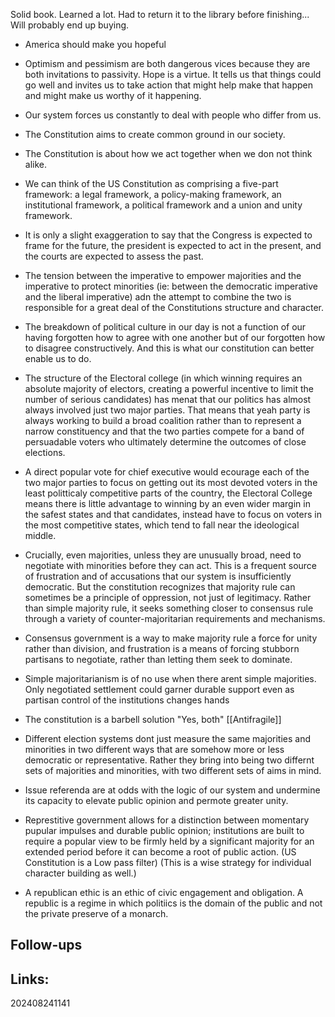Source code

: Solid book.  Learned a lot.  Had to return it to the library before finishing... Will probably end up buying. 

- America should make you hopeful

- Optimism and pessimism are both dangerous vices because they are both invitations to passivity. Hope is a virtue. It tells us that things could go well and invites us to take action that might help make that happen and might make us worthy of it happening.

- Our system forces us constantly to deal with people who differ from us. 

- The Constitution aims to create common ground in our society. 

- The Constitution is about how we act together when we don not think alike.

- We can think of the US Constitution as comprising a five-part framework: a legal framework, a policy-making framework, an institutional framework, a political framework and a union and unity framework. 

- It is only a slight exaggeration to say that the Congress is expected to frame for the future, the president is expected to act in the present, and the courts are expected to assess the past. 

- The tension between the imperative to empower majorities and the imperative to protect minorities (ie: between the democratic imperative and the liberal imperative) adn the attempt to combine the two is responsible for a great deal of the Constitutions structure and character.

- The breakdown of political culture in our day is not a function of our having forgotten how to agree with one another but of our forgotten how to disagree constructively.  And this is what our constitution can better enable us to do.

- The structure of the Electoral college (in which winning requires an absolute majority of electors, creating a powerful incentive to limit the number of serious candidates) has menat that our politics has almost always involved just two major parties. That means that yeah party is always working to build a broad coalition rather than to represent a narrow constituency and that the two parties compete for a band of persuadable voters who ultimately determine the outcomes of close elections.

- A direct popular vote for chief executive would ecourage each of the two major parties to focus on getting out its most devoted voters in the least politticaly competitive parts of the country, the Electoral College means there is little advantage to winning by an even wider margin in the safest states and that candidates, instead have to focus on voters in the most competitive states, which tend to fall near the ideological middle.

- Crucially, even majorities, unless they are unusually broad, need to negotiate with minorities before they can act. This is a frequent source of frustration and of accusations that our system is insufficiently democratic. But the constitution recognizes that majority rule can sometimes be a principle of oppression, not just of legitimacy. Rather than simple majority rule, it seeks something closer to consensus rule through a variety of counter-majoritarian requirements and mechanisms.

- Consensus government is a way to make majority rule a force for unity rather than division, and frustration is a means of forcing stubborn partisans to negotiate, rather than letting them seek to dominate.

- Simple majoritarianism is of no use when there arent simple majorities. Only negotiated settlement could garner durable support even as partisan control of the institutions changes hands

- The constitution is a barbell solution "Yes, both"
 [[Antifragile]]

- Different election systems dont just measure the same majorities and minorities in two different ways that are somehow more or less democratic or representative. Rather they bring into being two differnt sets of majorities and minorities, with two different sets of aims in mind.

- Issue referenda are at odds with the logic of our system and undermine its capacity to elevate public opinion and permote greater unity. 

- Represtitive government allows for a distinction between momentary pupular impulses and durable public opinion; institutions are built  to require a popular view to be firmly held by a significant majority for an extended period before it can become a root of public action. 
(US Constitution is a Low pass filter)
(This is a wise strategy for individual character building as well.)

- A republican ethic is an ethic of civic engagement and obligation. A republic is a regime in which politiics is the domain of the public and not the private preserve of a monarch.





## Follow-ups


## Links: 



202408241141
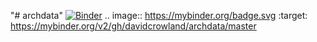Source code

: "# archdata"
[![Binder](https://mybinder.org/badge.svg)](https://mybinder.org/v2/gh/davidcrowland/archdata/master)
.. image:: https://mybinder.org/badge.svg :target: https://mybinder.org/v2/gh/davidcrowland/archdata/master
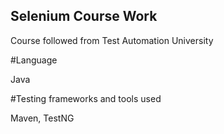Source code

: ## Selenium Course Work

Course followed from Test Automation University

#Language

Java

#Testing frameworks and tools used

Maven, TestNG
########
Problem to work on: Copy only the lines in the listing that contain "https".

Response box:
[![Binder](https://mybinder.org/badge.svg)](https://mybinder.org/v2/gh/davidcrowland/archdata/master)
.. image:: https://mybinder.org/badge.svg :target: https://mybinder.org/v2/gh/davidcrowland/archdata/master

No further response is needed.